TASK DIRECTIONS
Entries follow. Return each line that contains the word "json".

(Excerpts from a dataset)
Segment Open

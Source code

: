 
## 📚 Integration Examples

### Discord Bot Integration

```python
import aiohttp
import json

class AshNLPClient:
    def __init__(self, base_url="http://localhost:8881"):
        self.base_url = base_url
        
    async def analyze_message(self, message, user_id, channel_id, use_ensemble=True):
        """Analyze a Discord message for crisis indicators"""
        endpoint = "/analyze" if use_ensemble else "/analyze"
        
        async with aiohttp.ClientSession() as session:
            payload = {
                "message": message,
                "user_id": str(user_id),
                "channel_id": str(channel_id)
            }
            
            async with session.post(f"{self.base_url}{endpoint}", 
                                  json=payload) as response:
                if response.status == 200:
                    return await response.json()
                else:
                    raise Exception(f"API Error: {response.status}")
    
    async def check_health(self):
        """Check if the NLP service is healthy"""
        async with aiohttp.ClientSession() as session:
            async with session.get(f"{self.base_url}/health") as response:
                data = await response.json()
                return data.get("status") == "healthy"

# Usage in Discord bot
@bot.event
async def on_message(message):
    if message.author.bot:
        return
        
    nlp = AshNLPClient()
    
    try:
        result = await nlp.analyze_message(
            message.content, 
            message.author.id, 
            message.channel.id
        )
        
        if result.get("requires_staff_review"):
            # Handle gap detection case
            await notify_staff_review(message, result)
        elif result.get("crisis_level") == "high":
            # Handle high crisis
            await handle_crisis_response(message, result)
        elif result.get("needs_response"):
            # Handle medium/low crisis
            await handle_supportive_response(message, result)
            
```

Segment Closed

RESPONSE AREA
import json
                                  json=payload) as response:
                    return await response.json()
                data = await response.json()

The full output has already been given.